Her vaktin sana hatırlattığı bir şey vardır. Ve bu hatırlama, seni hayata geri döndürür. Sadece Tanrı’yı değil, kendini, yönünü, değerlerini, aidiyetini... Her gün beş kez yapılan bu hatırlama, zamanın yüzeyinden geçip özüne inmeyi mümkün kılar. O yüzden namaz, zamanı yönetmek değil; zamanla birlikte var olmak halidir.
Bu yazıyı okurken belki zamanın farkında değildin. Belki bir mola verdin, belki bir ara, belki geçip gitmekte olan bir günün içindesin. Ama tam da şu an, zamanın kutsallığını yeniden düşünebilirsin. Çünkü zaman, sadece geçip giden değil; içinde kalınan bir şeydir. Ve içindeyken farkına varırsan, o zaman sana öğretmeye başlar.
Zamanla barışmak, hayatla barışmaktır. Çünkü zamanla kavga eden insan, ya geçmişe takılı kalır ya gelecekle savaşır. Oysa kutsal zaman, şimdi'de yaşanır. Geçmişin bilgeliğiyle, geleceğin sorumluluğuyla ama bugünün bilinciyle. Zamanı kutsal görmek, aynı zamanda hayatı kutsal görmek demektir. Ve bu bakış, sadece ibadetlerde değil; uyanışta, çalışmada, yürüyüşte, yemekte, uykuda... her yerde var olabilir.

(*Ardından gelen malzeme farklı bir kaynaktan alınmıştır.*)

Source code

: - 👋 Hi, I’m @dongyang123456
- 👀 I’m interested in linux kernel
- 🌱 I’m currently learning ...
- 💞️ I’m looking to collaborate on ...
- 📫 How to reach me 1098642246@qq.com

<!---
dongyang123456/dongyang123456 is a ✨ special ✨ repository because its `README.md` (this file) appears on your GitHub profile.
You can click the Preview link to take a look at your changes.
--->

Sonuç olarak, zaman sana ait değil. Ama sen ona aitsin. Onu tutamazsın, biriktiremezsin ama onu yaşayabilirsin. Ve her yaşanmış an, seni biraz daha kendine yaklaştırabilir. Eğer fark edersen. Eğer kutsal bir alan olarak görürsen. Çünkü bazı şeyler kaybolmaz, sadece unutulur. Zamanın kutsallığı da öyle. Hatırladığında, hayat başka bir ritimde akmaya başlar. Daha yavaş, daha bilinçli, daha derin.